Top of Available records

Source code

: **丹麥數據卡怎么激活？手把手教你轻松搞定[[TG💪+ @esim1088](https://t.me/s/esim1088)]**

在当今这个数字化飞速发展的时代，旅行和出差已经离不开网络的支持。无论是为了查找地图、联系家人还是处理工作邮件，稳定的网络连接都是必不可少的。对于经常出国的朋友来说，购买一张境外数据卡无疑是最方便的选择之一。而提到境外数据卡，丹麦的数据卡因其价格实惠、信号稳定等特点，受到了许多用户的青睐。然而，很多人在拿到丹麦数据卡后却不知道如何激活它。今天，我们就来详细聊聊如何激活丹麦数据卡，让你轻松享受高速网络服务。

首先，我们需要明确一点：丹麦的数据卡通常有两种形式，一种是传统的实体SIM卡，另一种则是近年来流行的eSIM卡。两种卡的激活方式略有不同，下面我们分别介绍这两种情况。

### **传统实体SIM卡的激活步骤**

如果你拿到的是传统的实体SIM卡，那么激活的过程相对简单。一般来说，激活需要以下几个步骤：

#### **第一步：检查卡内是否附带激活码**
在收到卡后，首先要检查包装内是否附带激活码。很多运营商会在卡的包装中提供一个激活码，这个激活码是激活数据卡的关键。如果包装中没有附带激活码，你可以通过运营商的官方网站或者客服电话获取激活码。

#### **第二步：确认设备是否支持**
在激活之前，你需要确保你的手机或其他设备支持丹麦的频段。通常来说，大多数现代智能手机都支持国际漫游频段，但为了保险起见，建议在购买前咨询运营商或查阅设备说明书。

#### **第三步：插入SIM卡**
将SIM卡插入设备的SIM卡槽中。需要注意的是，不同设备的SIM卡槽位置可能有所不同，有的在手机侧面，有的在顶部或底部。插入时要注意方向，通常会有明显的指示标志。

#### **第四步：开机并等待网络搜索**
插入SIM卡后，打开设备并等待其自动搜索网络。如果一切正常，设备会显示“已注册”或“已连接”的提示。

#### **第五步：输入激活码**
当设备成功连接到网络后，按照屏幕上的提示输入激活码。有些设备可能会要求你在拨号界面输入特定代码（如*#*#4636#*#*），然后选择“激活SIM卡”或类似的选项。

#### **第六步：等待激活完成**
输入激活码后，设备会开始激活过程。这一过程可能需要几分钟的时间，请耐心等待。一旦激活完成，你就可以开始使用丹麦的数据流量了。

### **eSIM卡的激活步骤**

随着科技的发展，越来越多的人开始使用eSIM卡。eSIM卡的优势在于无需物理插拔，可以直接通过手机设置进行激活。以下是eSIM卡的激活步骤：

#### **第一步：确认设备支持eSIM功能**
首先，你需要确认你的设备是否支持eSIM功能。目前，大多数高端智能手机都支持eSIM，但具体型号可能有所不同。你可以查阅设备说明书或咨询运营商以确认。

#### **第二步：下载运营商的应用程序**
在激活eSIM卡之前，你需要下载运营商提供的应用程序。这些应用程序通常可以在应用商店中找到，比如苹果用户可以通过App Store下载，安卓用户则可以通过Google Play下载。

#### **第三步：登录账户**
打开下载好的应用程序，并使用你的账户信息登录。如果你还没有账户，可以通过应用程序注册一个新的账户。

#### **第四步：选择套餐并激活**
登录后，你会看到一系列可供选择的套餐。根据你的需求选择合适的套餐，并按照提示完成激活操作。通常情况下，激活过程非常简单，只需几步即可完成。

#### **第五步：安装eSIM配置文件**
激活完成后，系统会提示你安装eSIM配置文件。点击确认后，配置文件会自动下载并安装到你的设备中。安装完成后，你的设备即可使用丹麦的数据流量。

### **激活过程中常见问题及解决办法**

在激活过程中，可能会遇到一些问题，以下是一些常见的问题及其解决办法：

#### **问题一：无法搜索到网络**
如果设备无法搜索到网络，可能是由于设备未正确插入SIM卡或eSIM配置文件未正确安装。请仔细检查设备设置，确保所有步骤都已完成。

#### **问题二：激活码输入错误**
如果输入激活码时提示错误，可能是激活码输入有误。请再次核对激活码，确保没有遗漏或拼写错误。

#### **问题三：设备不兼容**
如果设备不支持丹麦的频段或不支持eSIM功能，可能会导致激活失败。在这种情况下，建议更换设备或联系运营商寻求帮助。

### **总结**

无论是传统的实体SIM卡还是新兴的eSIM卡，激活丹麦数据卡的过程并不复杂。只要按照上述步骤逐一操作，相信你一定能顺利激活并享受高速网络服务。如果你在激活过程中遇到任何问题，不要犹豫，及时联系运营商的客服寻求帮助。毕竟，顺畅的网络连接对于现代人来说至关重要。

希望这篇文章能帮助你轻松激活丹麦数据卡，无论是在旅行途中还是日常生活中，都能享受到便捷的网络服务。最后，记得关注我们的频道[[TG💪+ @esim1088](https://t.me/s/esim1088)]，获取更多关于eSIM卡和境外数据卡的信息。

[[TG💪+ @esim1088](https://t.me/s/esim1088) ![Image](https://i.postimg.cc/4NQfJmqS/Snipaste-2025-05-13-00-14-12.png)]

Bottom of Available records

• Exercise instructions: Go through the entries and copy every line that has "https".

• Task answer:
: **丹麥數據卡怎么激活？手把手教你轻松搞定[[TG💪+ @esim1088](https://t.me/s/esim1088)]**
希望这篇文章能帮助你轻松激活丹麦数据卡，无论是在旅行途中还是日常生活中，都能享受到便捷的网络服务。最后，记得关注我们的频道[[TG💪+ @esim1088](https://t.me/s/esim1088)]，获取更多关于eSIM卡和境外数据卡的信息。
[[TG💪+ @esim1088](https://t.me/s/esim1088) ![Image](https://i.postimg.cc/4NQfJmqS/Snipaste-2025-05-13-00-14-12.png)]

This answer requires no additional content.